Can fashion save the planet? Plenty of people think that the way we dress and the means by which we express ourselves is superfluous in the race to Save Our Selves from global warming and other environmental ills, a debate that was front and center leading up to and during this past weekend's Live Earth concerts.
The central question seemed to be: Is a rock concert and the influence of celebrities going to do any good?
While it would do us all some good to buy less stuff (less impact on the Earth, not to mention our credit cards!), we still need to light our homes, upgrade our computer systems and buy the kids new clothes for school in the fall. No, we can't shop our way to environmental salvation, but like it or not, fashion, movie stars, rock musicians, and coolness (or hotness) of a given company influences what we do buy when we have to buy it.

KT Tunstall by Brian Clark Howard
Turns out I have some company, from eco-fashionistas to musicians like John Mayer and KT Tunstall alike. When asked about what she thought of the recyclable, uber-fuel efficient, and tiny SMART car, the very fashion-forward KT said, "Something really drastic has to change with our vehicular movement in the modern world. It would be exciting to see the small car become fashionable."
Then she paused, looked at the crowd of reporters and said, quite seriously, "Fashion is a fantastic way forward."
As much as we may not like to admit it, it's true.
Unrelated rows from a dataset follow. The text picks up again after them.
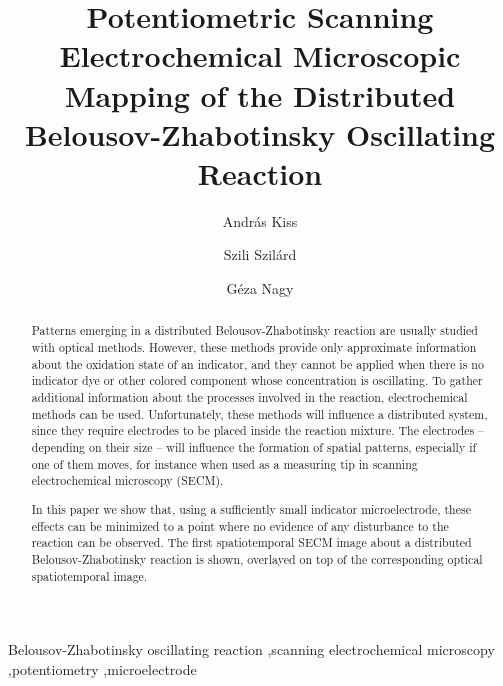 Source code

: \documentclass[3p, twocolumn]{elsarticle}
\begin{document}
\begin{frontmatter}

\title{Potentiometric Scanning Electrochemical Microscopic Mapping of the Distributed Belousov-Zhabotinsky Oscillating Reaction}
\author[akiss]{András Kiss}
\author[szszilard]{Szili Szilárd}
\address[akiss, gnagy, szszilard]{Department of General and Physical Chemistry, Faculty of Sciences, University of Pécs, 7624 Pécs, Ifjúság útja 6, Hungary}
\author[gnagy]{Géza Nagy}


\begin{abstract}

Patterns emerging in a distributed Belousov-Zhabotinsky reaction are usually studied with optical methods.
However, these methods provide only approximate information about the oxidation state of an indicator, and they cannot be applied when there is no indicator dye or other colored component whose concentration is oscillating.
To gather additional information about the processes involved in the reaction, electrochemical methods can be used.
Unfortunately, these methods will influence a distributed system, since they require electrodes to be placed inside the reaction mixture.
The electrodes -- depending on their size -- will influence the formation of spatial patterns, especially if one of them moves, for instance when used as a measuring tip in scanning electrochemical microscopy (SECM).

In this paper we show that, using a sufficiently small indicator microelectrode, these effects can be minimized to a point where no evidence of any disturbance to the reaction can be observed.
The first spatiotemporal SECM image about a distributed Belousov-Zhabotinsky reaction is shown, overlayed on top of the corresponding optical spatiotemporal image.

\end{abstract}
\begin{keyword}
	Belousov-Zhabotinsky oscillating reaction \sep scanning electrochemical microscopy \sep potentiometry \sep microelectrode
\end{keyword}
\end{frontmatter}
\end{document}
Let's just look at one category: Huge, super-inefficient gas-guzzling SUVs have been, and continue to be very popular cars, and from what I see on the roads, it's not because they are filled with stuff to be hauled around. It's because for a time (and hopefully that time is waning) they were really, really cool. Rappers pimped them out on MTV, gorgeous actresses swanned out of them at the Oscars, and celebutantes fell out of them on their way into (and out of) the hippest clubs, immortalized in gossip magazines.
I'll admit it, I bought an SUV when I was a teenager in 1996 because it seemed so much cooler than my first car, a compact Toyota. My friends' parents also bought an SUV, preferring its rugged good looks to the sedate station wagon they traded it in for.
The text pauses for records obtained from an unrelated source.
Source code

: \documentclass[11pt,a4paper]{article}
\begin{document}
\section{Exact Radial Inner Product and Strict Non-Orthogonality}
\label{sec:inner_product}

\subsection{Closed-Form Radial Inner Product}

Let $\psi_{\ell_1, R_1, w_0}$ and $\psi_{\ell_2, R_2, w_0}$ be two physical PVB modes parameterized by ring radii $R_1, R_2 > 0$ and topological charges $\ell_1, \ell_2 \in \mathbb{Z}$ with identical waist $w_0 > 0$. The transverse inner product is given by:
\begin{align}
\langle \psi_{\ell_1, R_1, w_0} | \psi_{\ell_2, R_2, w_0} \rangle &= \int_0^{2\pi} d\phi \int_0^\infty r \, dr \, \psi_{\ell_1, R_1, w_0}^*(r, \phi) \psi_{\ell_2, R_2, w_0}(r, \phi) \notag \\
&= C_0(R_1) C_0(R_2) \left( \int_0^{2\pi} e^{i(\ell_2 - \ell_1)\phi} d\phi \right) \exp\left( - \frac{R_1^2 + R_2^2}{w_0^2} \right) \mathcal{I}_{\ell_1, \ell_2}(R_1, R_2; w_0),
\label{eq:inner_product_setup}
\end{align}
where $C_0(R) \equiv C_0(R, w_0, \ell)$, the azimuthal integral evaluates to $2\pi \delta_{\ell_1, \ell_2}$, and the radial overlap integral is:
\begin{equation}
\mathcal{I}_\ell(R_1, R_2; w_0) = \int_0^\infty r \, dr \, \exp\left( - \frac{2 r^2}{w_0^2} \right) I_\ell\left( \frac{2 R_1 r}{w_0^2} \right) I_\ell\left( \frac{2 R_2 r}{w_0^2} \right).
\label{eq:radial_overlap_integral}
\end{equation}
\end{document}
If even a third of the Americans that bought the approximately 92 million SUVs and light trucks (9-18 MPG) that are on the road (a guesstimate of the number of people that own them for the way they look and not because they need four wheel drive), switched to a fuel-efficient car like the SMART (40+ MPG), don't you think that would make a huge dent in our fuel consumption? And reduce the amount of CO2 in the atmosphere?
Similarly, if cotton production uses 25% of the world's insecticides, how much fewer chemicals would there be if just half that cotton was farmed organically? How much less fertilizer has flowed into our rivers and streams because of the popularity of organic food? To say that our choices won't solve environmental problems simply ignores the fact that it is our choices (many quite simple) that got us into this mess to begin with.
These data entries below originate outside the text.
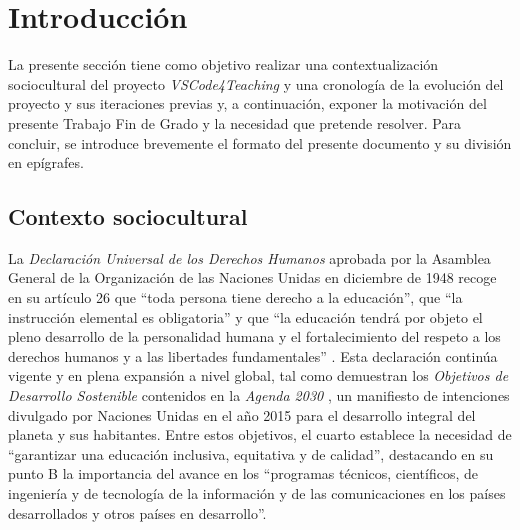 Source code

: \chapter{Introducción}
\label{cap:introduccion}

\setlength{\parskip}{0.75em}
\renewcommand{\baselinestretch}{1.25}
\setcounter{page}{1}

La presente sección tiene como objetivo realizar una contextualización sociocultural del proyecto \textit{VSCode4Teaching} y una cronología de la evolución del proyecto y sus iteraciones previas y, a continuación, exponer la motivación del presente Trabajo Fin de Grado y la necesidad que pretende resolver. Para concluir, se introduce brevemente el formato del presente documento y su división en epígrafes.

\section{Contexto sociocultural}
\label{sec:contxtSocial}
La \textit{Declaración Universal de los Derechos Humanos} aprobada por la Asamblea General de la Organización de las Naciones Unidas en diciembre de 1948 recoge en su artículo 26 que ``toda persona tiene derecho a la educación'', que ``la instrucción elemental es obligatoria'' y que ``la educación tendrá por objeto el pleno desarrollo de la personalidad humana y el fortalecimiento del respeto a los derechos humanos y a las libertades fundamentales'' \cite{ONUDUDH}. Esta declaración continúa vigente y en plena expansión a nivel global, tal como demuestran los \textit{Objetivos de Desarrollo Sostenible} contenidos en la \textit{Agenda 2030} \cite{ONU2030}, un manifiesto de intenciones divulgado por Naciones Unidas en el año 2015 para el desarrollo integral del planeta y sus habitantes. Entre estos objetivos, el cuarto establece la necesidad de ``garantizar una educación inclusiva, equitativa y de calidad'', destacando en su punto B la importancia del avance en los ``programas técnicos, científicos, de ingeniería y de tecnología de la información y de las comunicaciones en los países desarrollados y otros países en desarrollo''.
John Mayer by Brian Clark Howard
So when Dave Matthews talks about using a cloth diaper service for his new baby to keep nappies out of landfills, or Fred Mascherino of Taking Back Sunday tells us about how he is running his 1982 Volkswagen Rabbit on waste vegetable oil from his local Chinese takeout joint, or Randy Jackson of American Idol fame says, "I was looking at the Smart Car and I thought it was cool. I wanted to put some rims on it," I don't criticize these stars for trendsetting. Make it cool, and they will come. And maybe we can Save Our Selves before it's too late, one smart choice at a time.